# Assignment: LSTM Model for Time Series Data

In this assignment, you will be working with time series data to implement and train an LSTM model using PyTorch.
The dataset contains acceleration intensity time series data along with labels indicating vascular or heart conditions.
Your task is to complete the code in the provided Python script by filling in the missing pieces. The goal is to understand
data preprocessing, model implementation, training, and evaluation using a deep learning framework.

In [None]:
import pandas as pd
import numpy as np
import torch
from torch.utils.data import Dataset, DataLoader
import torch.nn as nn
import torch.optim as optim
from sklearn.model_selection import train_test_split
import os

## 1. Data Preparation and Standardization
Complete the `load_time_series(subjectID)` function to standardize the input time series data.

In [None]:
def load_time_series(subjectID):
    filename = f'{subjectID}_90004_0_0.csv'
    filepath = os.path.join('/content/drive/MyDrive/UNC/Lab_BIG-S2/DataDownload/UKBdownload/Acceleration_intensity_time_series_field90004/file_120960_rows_1000files/', filename)
    series = pd.read_csv(filepath, usecols=[0])
    series = series.iloc[:, 0]

    # TODO: Implement standardization (subtract mean and divide by standard deviation)
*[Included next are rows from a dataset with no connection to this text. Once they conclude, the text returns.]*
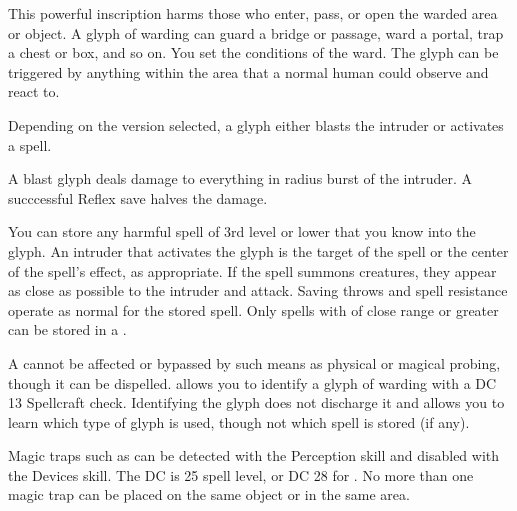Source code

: \spellschool{Abjuration (Warding) [Trap}
\begin{spelleffect}
\par This powerful inscription harms those who enter, pass, or open the warded area or object. A glyph of warding can guard a bridge or passage, ward a portal, trap a chest or box, and so on. You set the conditions of the ward. The glyph can be triggered by anything within the area that a normal human could observe and react to.
\par Depending on the version selected, a glyph either blasts the intruder or activates a spell.
\par {} A blast glyph deals damage to everything in \areasmall radius burst of the intruder. A succcessful Reflex save halves the damage.
\par {} You can store any harmful spell of 3rd level or lower that you know into the glyph. An intruder that activates the glyph is the target of the spell or the center of the spell's effect, as appropriate. If the spell summons creatures, they appear as close as possible to the intruder and attack. Saving throws and spell resistance operate as normal for the stored spell. Only spells with of close range or greater can be stored in a .
\end{spelleffect}
\begin{spellnotes}
\par A  cannot be affected or bypassed by such means as physical or magical probing, though it can be dispelled.  allows you to identify a glyph of warding with a DC 13 Spellcraft check. Identifying the glyph does not discharge it and allows you to learn which type of glyph is used, though not which spell is stored (if any).
\par Magic traps such as  can be detected with the Perception skill and disabled with the Devices skill. The DC is 25 \add spell level, or DC 28 for . No more than one magic trap can be placed on the same object or in the same area.
\end{spellnotes}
    ##################################################################################

    series = series.fillna(0).astype(np.float32).to_numpy()
    return series

## 2. Dataset Class
In the `TimeSeriesDataset` class, fill in the missing code to create sequences from the time series data.

In [None]:
class TimeSeriesDataset(Dataset):
    def __init__(self, dataframe, sequence_length=945, num_sequences=128):
        self.dataframe = dataframe
        self.num_sequences = num_sequences
        self.sequence_length = sequence_length

    def __getitem__(self, idx):
        row = self.dataframe.iloc[idx]
        subjectID, gender = row['subjectID'], row['gender']
        data = load_time_series(subjectID)

        # TODO: Split data into sequences of length `sequence_length`

        #############################################################

        return torch.tensor(sequences, dtype=torch.float32), torch.tensor(gender, dtype=torch.long), idx

## 3. LSTM Model Training
Implement the training loop in the `train_model` function.

In [None]:
def train_model(model, train_loader, criterion, optimizer, num_epochs=150):
    for epoch in range(num_epochs):
        model.train()
        total_loss = 0
        correct_train = 0
        total_train = 0

        # TODO: Complete the training loop

        ##################################

        train_accuracy = 100 * correct_train / total_train
        print(f'Epoch {epoch+1}, Loss: {total_loss/len(train_loader)}, Train Accuracy: {train_accuracy}%')

## 4. Evaluation
Complete the `evaluate_model` function to calculate the average loss and accuracy.

In [None]:
def evaluate_model(model, test_loader, criterion):
    model.eval()
    total_loss = 0
    total_test = 0
    correct_test = 0

    # TODO: Complete the evaluation logic

    #####################################

    test_accuracy = 100 * correct_test / total_test
    print(f'Evaluate Loss: {total_loss / len(test_loader)}, Test Accuracy: {test_accuracy}%')
    return total_loss / len(test_loader), test_accuracy

## Additional Questions
- What impact does the number of sequences (`num_sequences`) have on the performance of the LSTM model?
- How does changing the learning rate affect the model's convergence during training?